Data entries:

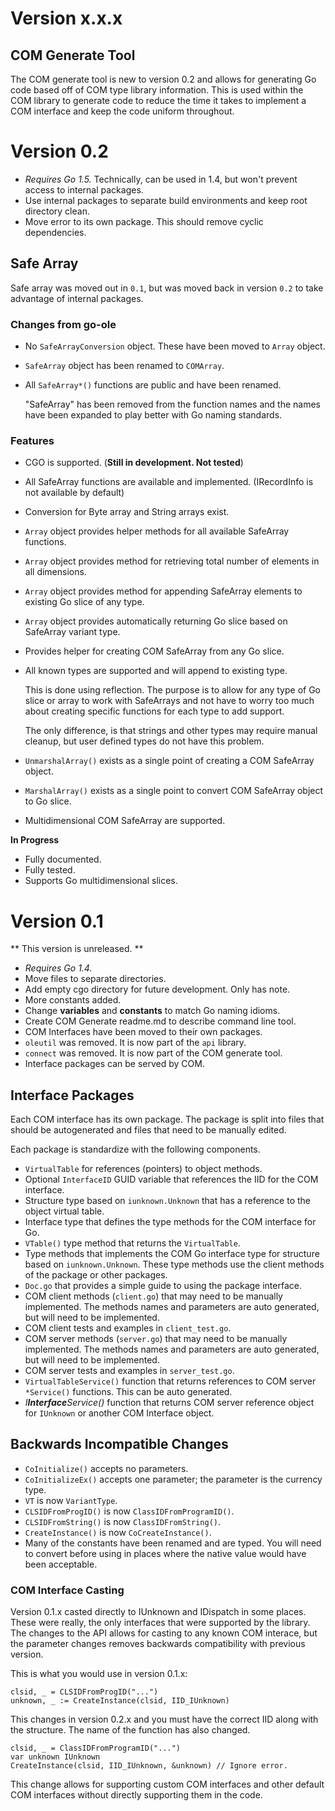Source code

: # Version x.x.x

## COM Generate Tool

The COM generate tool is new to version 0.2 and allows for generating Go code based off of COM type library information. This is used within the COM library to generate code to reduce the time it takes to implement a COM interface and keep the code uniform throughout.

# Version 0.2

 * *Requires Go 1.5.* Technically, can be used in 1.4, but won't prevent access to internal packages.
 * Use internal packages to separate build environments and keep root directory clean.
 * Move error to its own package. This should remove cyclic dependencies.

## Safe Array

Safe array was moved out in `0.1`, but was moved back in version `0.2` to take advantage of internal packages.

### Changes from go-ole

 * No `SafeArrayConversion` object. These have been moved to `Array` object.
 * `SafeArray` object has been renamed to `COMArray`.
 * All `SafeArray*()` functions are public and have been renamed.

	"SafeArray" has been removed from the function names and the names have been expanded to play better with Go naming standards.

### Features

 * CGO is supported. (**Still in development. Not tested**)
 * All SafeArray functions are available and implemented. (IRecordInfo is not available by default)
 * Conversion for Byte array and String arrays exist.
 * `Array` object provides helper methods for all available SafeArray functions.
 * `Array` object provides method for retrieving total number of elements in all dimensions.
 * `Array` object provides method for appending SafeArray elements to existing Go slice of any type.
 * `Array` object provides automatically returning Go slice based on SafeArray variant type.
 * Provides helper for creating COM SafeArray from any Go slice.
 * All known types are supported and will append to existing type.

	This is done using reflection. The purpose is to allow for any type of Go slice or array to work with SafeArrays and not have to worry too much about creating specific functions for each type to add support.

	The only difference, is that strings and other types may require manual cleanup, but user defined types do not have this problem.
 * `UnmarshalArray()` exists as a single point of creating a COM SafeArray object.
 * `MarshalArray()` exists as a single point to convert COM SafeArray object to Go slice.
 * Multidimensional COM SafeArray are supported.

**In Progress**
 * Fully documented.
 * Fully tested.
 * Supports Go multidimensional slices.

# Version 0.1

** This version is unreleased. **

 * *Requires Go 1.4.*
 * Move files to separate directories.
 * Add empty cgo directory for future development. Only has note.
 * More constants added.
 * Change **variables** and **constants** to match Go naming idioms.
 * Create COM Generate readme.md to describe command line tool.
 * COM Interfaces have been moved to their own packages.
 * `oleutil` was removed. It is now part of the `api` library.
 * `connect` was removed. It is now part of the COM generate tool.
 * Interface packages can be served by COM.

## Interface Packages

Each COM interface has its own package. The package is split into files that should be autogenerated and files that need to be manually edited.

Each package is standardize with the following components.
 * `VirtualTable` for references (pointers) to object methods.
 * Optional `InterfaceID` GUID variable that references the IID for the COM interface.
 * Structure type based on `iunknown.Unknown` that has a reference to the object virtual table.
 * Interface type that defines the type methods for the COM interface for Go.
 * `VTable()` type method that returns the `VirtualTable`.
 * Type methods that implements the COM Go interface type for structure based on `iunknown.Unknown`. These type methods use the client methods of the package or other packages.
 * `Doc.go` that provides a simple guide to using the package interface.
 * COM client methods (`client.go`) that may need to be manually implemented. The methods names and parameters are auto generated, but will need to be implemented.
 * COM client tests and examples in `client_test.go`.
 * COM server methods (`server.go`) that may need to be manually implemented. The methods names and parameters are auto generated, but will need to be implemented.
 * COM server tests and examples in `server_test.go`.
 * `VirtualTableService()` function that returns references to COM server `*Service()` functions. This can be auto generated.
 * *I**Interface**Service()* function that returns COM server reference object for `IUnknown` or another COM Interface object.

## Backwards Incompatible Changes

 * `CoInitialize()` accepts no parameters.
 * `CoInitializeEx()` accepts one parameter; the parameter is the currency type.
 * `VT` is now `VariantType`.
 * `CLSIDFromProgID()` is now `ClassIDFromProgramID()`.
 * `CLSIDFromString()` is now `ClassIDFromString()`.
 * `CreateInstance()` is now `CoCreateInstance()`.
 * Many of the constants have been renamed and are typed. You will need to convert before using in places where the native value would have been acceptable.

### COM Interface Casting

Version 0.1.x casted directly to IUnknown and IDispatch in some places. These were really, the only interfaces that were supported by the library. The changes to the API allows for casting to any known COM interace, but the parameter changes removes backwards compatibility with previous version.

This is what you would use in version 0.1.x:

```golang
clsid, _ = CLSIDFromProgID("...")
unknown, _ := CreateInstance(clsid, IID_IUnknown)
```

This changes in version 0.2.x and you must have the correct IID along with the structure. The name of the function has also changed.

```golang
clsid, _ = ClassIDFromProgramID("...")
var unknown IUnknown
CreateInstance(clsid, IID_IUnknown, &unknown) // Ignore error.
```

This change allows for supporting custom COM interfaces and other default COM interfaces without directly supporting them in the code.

**TASK PROMPT**
The response must hold only the lines above from the line with "Go naming standards." through the line with "in all dimensions.", each copied exactly, both ends kept.

**OUTPUT**
	"SafeArray" has been removed from the function names and the names have been expanded to play better with Go naming standards.

### Features

 * CGO is supported. (**Still in development. Not tested**)
 * All SafeArray functions are available and implemented. (IRecordInfo is not available by default)
 * Conversion for Byte array and String arrays exist.
 * `Array` object provides helper methods for all available SafeArray functions.
 * `Array` object provides method for retrieving total number of elements in all dimensions.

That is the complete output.